WORK ORDER ->
Write out the records in full and without alteration, setting aside their pictures.

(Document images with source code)
• • •
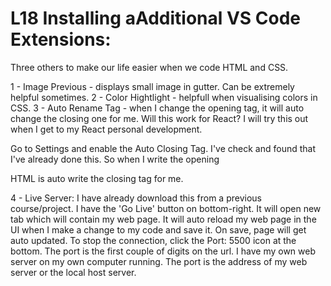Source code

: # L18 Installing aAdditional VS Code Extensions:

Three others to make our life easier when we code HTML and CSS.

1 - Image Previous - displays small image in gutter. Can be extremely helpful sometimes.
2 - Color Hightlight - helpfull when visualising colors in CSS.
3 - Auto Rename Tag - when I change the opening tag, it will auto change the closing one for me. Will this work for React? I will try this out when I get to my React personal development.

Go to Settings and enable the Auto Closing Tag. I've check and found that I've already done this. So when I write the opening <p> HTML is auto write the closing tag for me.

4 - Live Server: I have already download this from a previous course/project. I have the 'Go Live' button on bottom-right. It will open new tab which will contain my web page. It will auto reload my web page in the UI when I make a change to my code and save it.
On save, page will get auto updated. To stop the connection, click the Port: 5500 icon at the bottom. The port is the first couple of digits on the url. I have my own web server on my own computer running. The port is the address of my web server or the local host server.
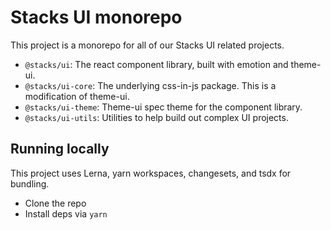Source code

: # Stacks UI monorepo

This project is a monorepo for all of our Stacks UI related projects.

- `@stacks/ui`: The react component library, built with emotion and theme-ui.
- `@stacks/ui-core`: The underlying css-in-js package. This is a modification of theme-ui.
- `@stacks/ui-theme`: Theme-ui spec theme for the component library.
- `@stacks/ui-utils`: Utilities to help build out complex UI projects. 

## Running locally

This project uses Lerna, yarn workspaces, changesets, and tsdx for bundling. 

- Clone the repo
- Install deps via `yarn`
• • •
ANSWER FOR THIS EXERCISE ->
Source code

: # L18 Installing aAdditional VS Code Extensions:

Three others to make our life easier when we code HTML and CSS.

1 - Image Previous - displays small image in gutter. Can be extremely helpful sometimes.
2 - Color Hightlight - helpfull when visualising colors in CSS.
3 - Auto Rename Tag - when I change the opening tag, it will auto change the closing one for me. Will this work for React? I will try this out when I get to my React personal development.

Go to Settings and enable the Auto Closing Tag. I've check and found that I've already done this. So when I write the opening <p> HTML is auto write the closing tag for me.

4 - Live Server: I have already download this from a previous course/project. I have the 'Go Live' button on bottom-right. It will open new tab which will contain my web page. It will auto reload my web page in the UI when I make a change to my code and save it.
On save, page will get auto updated. To stop the connection, click the Port: 5500 icon at the bottom. The port is the first couple of digits on the url. I have my own web server on my own computer running. The port is the address of my web server or the local host server.
Source code

: # Stacks UI monorepo

This project is a monorepo for all of our Stacks UI related projects.

- `@stacks/ui`: The react component library, built with emotion and theme-ui.
- `@stacks/ui-core`: The underlying css-in-js package. This is a modification of theme-ui.
- `@stacks/ui-theme`: Theme-ui spec theme for the component library.
- `@stacks/ui-utils`: Utilities to help build out complex UI projects. 

## Running locally

This project uses Lerna, yarn workspaces, changesets, and tsdx for bundling. 

- Clone the repo
- Install deps via `yarn`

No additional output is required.